4.2. Second Regression Analysis
For the second regression table (Table 3), the author has replaced the variables of sqftabove, bedrooms, and bathrooms since they have a limited impact on the R2. The paper added sqftliving15 and yr-built. In addition, it can be clearly observed from Figure 1 that houses located in the northwest generally have a higher price. According to the paper House Prices and Relative Location, the walking distance to key locations such as parks, schools, and hospitals has a high explanatory power on house prices, thus it would be reasonable to consider latitude and longitude to the regression analysis [7,8].
Table 3. Second regression table.
Dependent Variables: | ||||
Price | ||||
Sqftliving | 164.751 | 159.189 | 166.488 | 0.0002 |
Grade | 93,850.1 | 133,157.4 | 108,952.9 | 0.174 |
Sqftliving15 | 3.447 | 14.039 | 24.641 | 0.0001 |
View | 70,447.32 | 47,477.68 | 50,664.2 | 0.061 |
Waterfront | 590,653.6 | 597,910.4 | 611,701.9 | 0.39 |
Yr-built | -3,284 | -2,395.714 | -0.003 | |
Latitude | 557,820.6 | 1.354 | ||
Longitude | -108,761.3 | -0.058 | ||
Constant | -548,902.3 | 5,618,776 | -35,805,938 | -54.527 |
Observations | 21,612 | 21,612 | 21,612 | 21,612 |
R2 | 0.589 | 0.642 | 0.686 | 0.753 |
Adjusted R2 | 0.589 | 0.642 | 0.685 | 0.753 |
Residual Std. Error | 235,598.9 | 219,898.3 | 206,054 | 0.262 |
F Statistic | 6,187.91 | 6,451.975 | 5,886.408 | 8,237.456 |
4.2.1. Regression 1
Holding other variables the same, one additional square footage of living space would increase the house price by 164.751 dollars. One more grade index would increase the house market value by 93,850.1 dollars. One additional square footage of living in 2015 would raise the house price by 3.447 dollars. One more view index would increase the house price by 70,447.32 dollars. A house that has a waterfront view would be worth 590,653.6 dollars more than those that do not.
4.2.2. Regression 2
Holding other variables the same, one additional square footage of living space would increase the house price by 159.189 dollars. One more grade index would increase the house market value by 133,157.4 dollars. One additional square footage of living in 2015 would raise the house price by 14.039 dollars. One more view index would increase the house price by 47,477.68 dollars. A house that has a waterfront view would be worth 597,910.4 dollars more than those that do not. One more later the house was built would decrease the house value by 3,284 dollars.
4.2.3. Regression 3
Holding other variables the same, one additional square footage of living space would increase the house price by 166.488 dollars. One more grade index would increase the house market value by 108,952.9 dollars.

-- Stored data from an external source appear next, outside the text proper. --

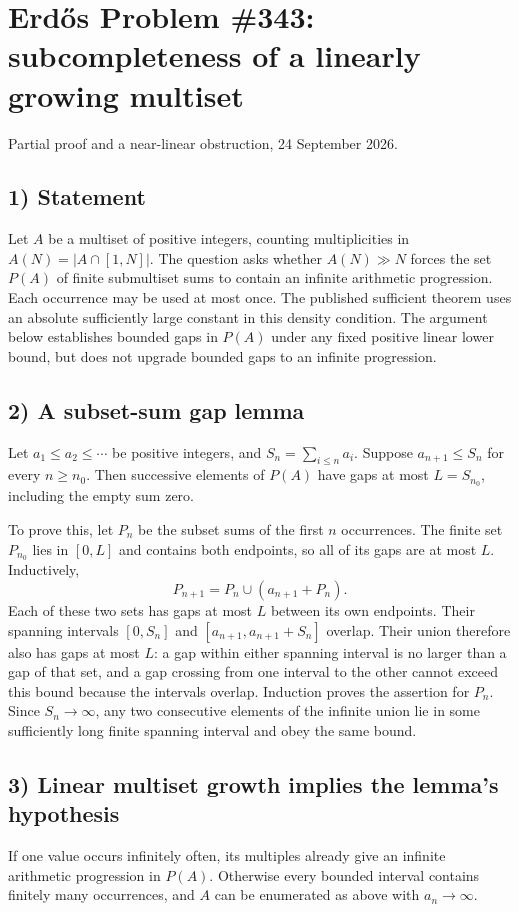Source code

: \section{Erd\H{o}s Problem \#343: subcompleteness of a linearly growing multiset}
\noindent Partial proof and a near-linear obstruction, 24 September 2026.

\subsection*{1) Statement}
Let $A$ be a multiset of positive integers, counting multiplicities in $A(N)=|A\cap[1,N]|$. The question asks whether $A(N)\gg N$ forces the set $P(A)$ of finite submultiset sums to contain an infinite arithmetic progression. Each occurrence may be used at most once. The published sufficient theorem uses an absolute sufficiently large constant in this density condition. The argument below establishes bounded gaps in $P(A)$ under any fixed positive linear lower bound, but does not upgrade bounded gaps to an infinite progression.

\subsection*{2) A subset-sum gap lemma}
Let $a_1\le a_2\le\cdots$ be positive integers, and $S_n=\sum_{i\le n}a_i$. Suppose $a_{n+1}\le S_n$ for every $n\ge n_0$. Then successive elements of $P(A)$ have gaps at most $L=S_{n_0}$, including the empty sum zero.

To prove this, let $P_n$ be the subset sums of the first $n$ occurrences. The finite set $P_{n_0}$ lies in $[0,L]$ and contains both endpoints, so all of its gaps are at most $L$. Inductively,
\[P_{n+1}=P_n\cup(a_{n+1}+P_n).
\]
Each of these two sets has gaps at most $L$ between its own endpoints. Their spanning intervals $[0,S_n]$ and $[a_{n+1},a_{n+1}+S_n]$ overlap. Their union therefore also has gaps at most $L$: a gap within either spanning interval is no larger than a gap of that set, and a gap crossing from one interval to the other cannot exceed this bound because the intervals overlap. Induction proves the assertion for $P_n$. Since $S_n\to\infty$, any two consecutive elements of the infinite union lie in some sufficiently long finite spanning interval and obey the same bound.

\subsection*{3) Linear multiset growth implies the lemma's hypothesis}
If one value occurs infinitely often, its multiples already give an infinite arithmetic progression in $P(A)$. Otherwise every bounded interval contains finitely many occurrences, and $A$ can be enumerated as above with $a_n\to\infty$.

One additional square footage of living in 2015 would raise the house price by 24.641 dollars. One more view index would increase the house price by 50,664.2 dollars. A house that has a waterfront view would be worth 611,701.9 dollars more than those that do not. One more later the house was built would decrease the house value by 2395.714 dollars. One more degree increase in latitude would increase the house value by 557,820.6 dollars. One more degree increase in longitude would decrease the house price by 108,761.3 dollars.
The impact of coordinates can be explained in Figure 1. It can be clearly observed that houses to the northwest are generally more expensive than the surrendering area.
4.2.4. Regression 4
For this last regression, the author has taken the log of price. Doing so would reduce the lack of generalization of the dependent variable, normalizing it so that it would be easier to draw a correlation. The adjusted R2 for this regression is 0.753, which means that 75.3% of the variance in price has been explained by this regression model. With all the independent variables being statistically significant, this paper decided to accept it as the final regression model.
5. Conclusion
The Final Model of King County House Price Prediction:
log(price)= -54.527 + (0.0002)sqftliving + (0.174)grade + (0.0001)sqftliving15 + (0.061)view + (0.39)waterfront - (0.003)yr - built + (1.354)latitude - (0.058)longitude
The model means that while holding other variables constant, one additional square footage of living space would increase the house price by 0.02%. One additional grade index would increase the house price by 17.4%. One more square footage of living space in 2015 would increase the house value by 0.01%. One additional view index would increase the house price by 6.1%. A house with a waterfront view would raise the property value by 39%. One year increase in the year built would decrease the house price by 0.3%. One degree increase in latitude would raise the house price by 135.4% (1 degree latitude ~ 69 miles). One degree increase in longitude would decrease the house value by 5.8% (1 degree longitude ~ 54.6 miles). According to the regression result, it is surprising to see how the property location can have such a huge impact on the house market value. One degree latitude increase would raise the property value by 135.4%, which means that one additional mile to the north would raise the house price by 1.96%. The waterfront variable is one of the most significant variables economically. Having a waterfront view makes a 39% difference in the house value. Grade is the second economically significant factor; each level makes a 17.4% difference. Since there are 13 levels of grade, the difference between a low grade and a high grade can easily cause a larger effect on the price than the waterfront does.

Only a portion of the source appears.